The Pulitzer Prize board dropped its opposition this week to President Donald Trump’s efforts to obtain a confidential report that defended the board’s awards to the New York Times and Washington Post for their coverage of Russiagate.
The internal report, authored by former Reuters editor in chief Stephen Adler, is key to Trump’s lawsuit against the board over its 2018 award to the newspapers for a series of stories that "dramatically furthered the nation’s understanding of Russian interference in the 2016 presidential election and its connections" to Trump, as the board originally put it. The board referred to Adler’s review—though without identifying him—in a July 2022 statement that reaffirmed its award four years earlier to the Times and Post and said none of the stories had been "discredited."
On Jan. 23, Trump's attorneys proposed a subpoena of Adler, requesting all documents and communications related to his report. Pulitzer board members filed an objection one week later, arguing that the request should be directed to them rather than Adler, an outside party, and that Adler should have the ability to designate certain information as "confidential."
The Florida judge overseeing the case, however, denied that confidentiality request last week, handing Trump a win. Shortly thereafter, on Thursday, lawyers for the board informed the judge that they were withdrawing their opposition to Trump's proposed subpoena of Adler, who retired from Reuters in 2021.
The withdrawal does not guarantee that Trump will obtain internal documents from Adler—the president's attorneys first need to secure approval for the subpoena in New York, where Adler lives, and Adler can launch his own effort to shield the documents from there. The withdrawal does, however, come on the back of a string of positive developments for Trump in the lawsuit, which he filed in December 2022.
On Wednesday, a Florida appeals court judge denied the Pulitzer board members' motion to dismiss the suit in a lengthy ruling that took the board to task for standing by the "now-debunked allegations that [Trump] colluded with the Russians to win the 2016 presidential election." Before that, on Feb. 3, circuit court judge Robert Pegg ruled that the board's internal communications regarding the award are fair game for the discovery process in the lawsuit.
That could pave the way for the release of internal deliberations involving board members, a prestigious list that includes Post columnist Eugene Robinson, Atlantic writer Anne Applebaum, New Yorker editor David Remnick, and former Columbia University president Lee Bollinger. Pulitzer's lawyers cited the judge's ruling on the internal communications as the reason for the reversal in Thursday's filing.
In his lawsuit, Trump alleged that the Times and Post stories were replete with references to the FBI investigation into possible collusion between the Trump campaign and Russia. But that investigation, Trump said, was "based on manufactured political disinformation paid for by the Clinton Campaign."
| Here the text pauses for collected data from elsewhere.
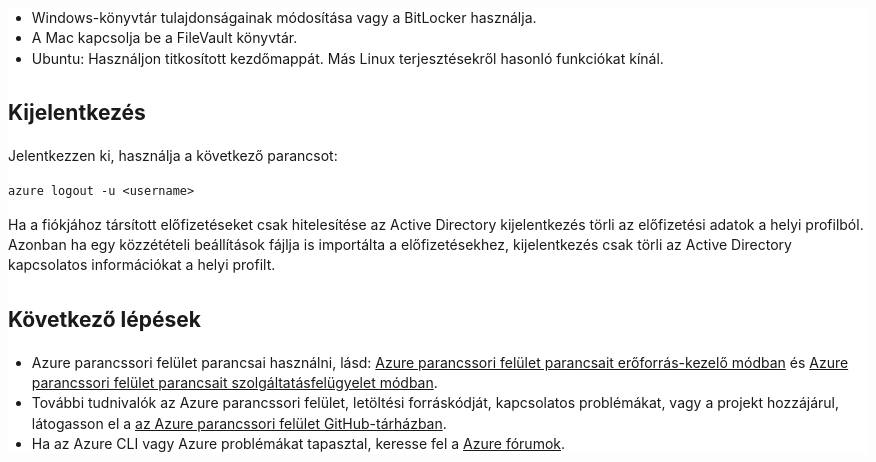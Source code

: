 * Windows-könyvtár tulajdonságainak módosítása vagy a BitLocker használja.
* A Mac kapcsolja be a FileVault könyvtár.
* Ubuntu: Használjon titkosított kezdőmappát. Más Linux terjesztésekről hasonló funkciókat kínál.

## <a name="logging-out"></a>Kijelentkezés
Jelentkezzen ki, használja a következő parancsot:

    azure logout -u <username>

Ha a fiókjához társított előfizetéseket csak hitelesítése az Active Directory kijelentkezés törli az előfizetési adatok a helyi profilból. Azonban ha egy közzétételi beállítások fájlja is importálta a előfizetésekhez, kijelentkezés csak törli az Active Directory kapcsolatos információkat a helyi profilt.

## <a name="next-steps"></a>Következő lépések
* Azure parancssori felület parancsai használni, lásd: [Azure parancssori felület parancsait erőforrás-kezelő módban](virtual-machines/azure-cli-arm-commands.md) és [Azure parancssori felület parancsait szolgáltatásfelügyelet módban](https://docs.microsoft.com/cli/azure/get-started-with-az-cli2).
* További tudnivalók az Azure parancssori felület, letöltési forráskódját, kapcsolatos problémákat, vagy a projekt hozzájárul, látogasson el a [az Azure parancssori felület GitHub-tárházban](https://github.com/azure/azure-xplat-cli).
* Ha az Azure CLI vagy Azure problémákat tapasztal, keresse fel a [Azure fórumok](https://social.msdn.microsoft.com/Forums/en-US/home?forum=azurescripting).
That’s a reference to the Steele dossier, the salacious report funded by the Clinton campaign that claimed there was a "well-developed conspiracy of cooperation" between Trump and Russia. The report, authored by former British spy Christopher Steele, also alleged without evidence that the Kremlin had sexual blackmail on Trump.
Many of the articles cited for the Pulitzer Prize made reference to the Steele dossier, including a Post story that said the FBI had an agreement to pay Steele to gather information about Trump. The story said the arrangement suggested the FBI found Steele credible.
But the Steele dossier has largely been debunked. Special Counsel John Durham found that Steele’s primary source for the dossier fabricated most of the allegations about collusion. The Department of Justice’s inspector general found that the FBI and Department of Justice improperly used the dossier to obtain warrants to surveil the Trump campaign. The Post story did not mention that the FBI cut ties with Steele in October 2016 because he leaked information to the media.
The board sought to keep Adler’s involvement a secret, but Semafor revealed him as the author last month. After Trump took office in 2017, Adler issued a memo that Reuters would cover Trump similarly to how it covers authoritarian regimes in Russia, Iran, and elsewhere.
Trump’s lawsuit could also unveil the deliberations of the five-person jury that awarded the 2018 prize. One of the jurors, former McClatchy editor Kristin Roberts, peddled debunked claims about Russiagate.
In 2018, Roberts defended two controversial McClatchy reports that former Trump lawyer Michael Cohen met with Kremlin operatives in Prague in 2016—a central claim of the since-debunked Steele dossier. After Cohen vehemently denied the McClatchy stories, Roberts accused him of lying. She doubled down on the stories even after Special Counsel Robert Mueller revealed in a report in 2019 that Cohen had not visited Prague.
The board did not address questions about the Adler report but instead provided a generic response about the Trump lawsuit.
"This lawsuit is about intimidation of the press and those who support it—and we will not be intimidated," said a spokesperson for the board. "The Pulitzer Board will continue to recognize the accomplishments of journalists, writers, artists, and composers at the highest level. We look forward to continuing our defense of journalism."